Als ventje, van een jaar of 5, kreeg ik van mijn vader een legpenning omdat ik, toen een kindje in de vijver van het pension de Poort van Europa in Hoek van Holland viel, snel hulp ben gaan halen.

Nu bijna 55 jaar later vertelt deze zilveren legpenning, met een diameter van 45mm, na wat spitwerk, zijn oorspronkelijke verhaal.

De legpenning toont aan de voorzijde een man met een drenkeling in zijn armen. Links achter de man ziet men een zeilschip dat vergaat en een man in een sloep. Rechts achter de man zijn twee andere mannen bezig met het verzorgen van een andere drenkeling. Op de keerzijde staat binnen een krans van eikenbladeren “F van Harten, 10 december 1881”. Het geheel binnen het randschrift “ZUID-HOLLANDSCHE MAATSCHAPPIJ TOT REDDING VAN SCHIPBREUKELINGEN TE ROTTERDAM”.
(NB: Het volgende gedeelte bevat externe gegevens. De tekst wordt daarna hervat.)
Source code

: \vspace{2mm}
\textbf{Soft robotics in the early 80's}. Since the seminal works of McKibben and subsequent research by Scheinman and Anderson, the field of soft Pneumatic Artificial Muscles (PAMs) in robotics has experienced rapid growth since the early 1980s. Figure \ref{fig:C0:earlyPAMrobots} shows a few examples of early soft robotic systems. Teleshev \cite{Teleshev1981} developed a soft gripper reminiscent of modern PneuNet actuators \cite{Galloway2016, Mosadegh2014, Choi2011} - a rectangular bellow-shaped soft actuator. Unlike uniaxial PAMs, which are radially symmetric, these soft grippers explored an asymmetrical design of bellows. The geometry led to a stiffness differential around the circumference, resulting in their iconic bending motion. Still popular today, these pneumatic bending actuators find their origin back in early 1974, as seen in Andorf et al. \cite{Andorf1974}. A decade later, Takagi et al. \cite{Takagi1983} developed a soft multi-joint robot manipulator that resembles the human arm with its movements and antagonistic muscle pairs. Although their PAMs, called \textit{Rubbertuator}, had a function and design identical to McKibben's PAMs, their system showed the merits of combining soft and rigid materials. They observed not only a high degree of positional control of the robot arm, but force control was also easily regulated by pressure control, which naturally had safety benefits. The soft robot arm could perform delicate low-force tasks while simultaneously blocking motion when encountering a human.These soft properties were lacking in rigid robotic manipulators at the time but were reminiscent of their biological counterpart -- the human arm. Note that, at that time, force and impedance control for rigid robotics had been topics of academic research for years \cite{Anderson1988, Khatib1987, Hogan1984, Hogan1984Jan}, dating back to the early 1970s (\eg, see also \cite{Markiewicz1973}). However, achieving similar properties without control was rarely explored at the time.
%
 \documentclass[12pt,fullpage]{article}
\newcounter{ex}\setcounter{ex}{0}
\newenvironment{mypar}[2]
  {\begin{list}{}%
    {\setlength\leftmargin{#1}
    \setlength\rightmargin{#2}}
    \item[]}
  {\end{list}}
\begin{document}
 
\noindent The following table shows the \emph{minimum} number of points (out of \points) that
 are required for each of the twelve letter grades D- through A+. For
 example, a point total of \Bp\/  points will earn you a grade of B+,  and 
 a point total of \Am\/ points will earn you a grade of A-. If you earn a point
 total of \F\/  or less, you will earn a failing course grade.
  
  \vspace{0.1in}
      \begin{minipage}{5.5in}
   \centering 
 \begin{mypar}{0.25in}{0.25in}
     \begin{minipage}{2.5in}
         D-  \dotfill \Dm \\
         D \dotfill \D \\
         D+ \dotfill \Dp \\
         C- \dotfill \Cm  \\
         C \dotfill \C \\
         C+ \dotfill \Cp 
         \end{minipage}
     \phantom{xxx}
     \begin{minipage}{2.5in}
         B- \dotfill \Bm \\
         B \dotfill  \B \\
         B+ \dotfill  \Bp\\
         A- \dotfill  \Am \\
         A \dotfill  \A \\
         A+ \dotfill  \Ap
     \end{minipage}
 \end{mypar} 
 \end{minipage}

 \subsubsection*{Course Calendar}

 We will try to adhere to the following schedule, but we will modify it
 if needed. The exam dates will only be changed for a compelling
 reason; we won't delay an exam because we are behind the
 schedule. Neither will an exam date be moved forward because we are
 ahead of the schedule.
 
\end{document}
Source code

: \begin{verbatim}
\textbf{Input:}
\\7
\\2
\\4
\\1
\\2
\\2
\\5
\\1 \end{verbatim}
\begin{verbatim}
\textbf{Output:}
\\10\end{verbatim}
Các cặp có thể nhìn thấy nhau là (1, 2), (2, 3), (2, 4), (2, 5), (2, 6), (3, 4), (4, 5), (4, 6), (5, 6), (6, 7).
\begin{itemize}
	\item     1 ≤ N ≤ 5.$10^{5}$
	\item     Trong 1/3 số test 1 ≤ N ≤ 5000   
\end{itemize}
De tekst [bron 1] van de bijbehorende oorkonde luidt:

 …. heeft hare Zilveren Medaille toegekend en Tien Gulden aan:

J. Kelly

kwartiermeester aan boord van het Nederlandsche stoomschip P. Caland kapitein G.J.Vis tot een blijvend aandenken en vereerende belooning voor zijn menschlievend en moedig gedrag, betoond op den 10 December 1882, toen hij vrijwillig met de reddingboot van bovengenoemd stoomschip onder bevel van den eerste officier G. Bakker, de equipagie van het Engelsche barkschip Frederick van Greenock met den kapitein diens vrouw en 13 man, bestaande bij stormweer en hooge zee, met levensgevaar, hielp redden en aan boord van het stoomschip P. Caland overbrengen.

Hetzelfde voor J. Lorenz, kwartiermeester

E. Friede, matroos

C.Carlsson, matroos

A. Sparling, matroos

J. van Harten, matroos

Onderstaand een kopie van het archiefstuk.

Kapitein G.J. Vis, met zijn oorkonde ondertekend met “Rotterdam, Januari 1882

Directeuren der Zuid Hollandsche Maatschappij tot het redding van Schipbreukelingen”, en eerste officier G. Bakker kregen de Gouden Medaille.

Het barkschip, met kapitein Hunter, kwam in moeilijkheden op 49° 30’ N.B. en 27° 40’ W.L.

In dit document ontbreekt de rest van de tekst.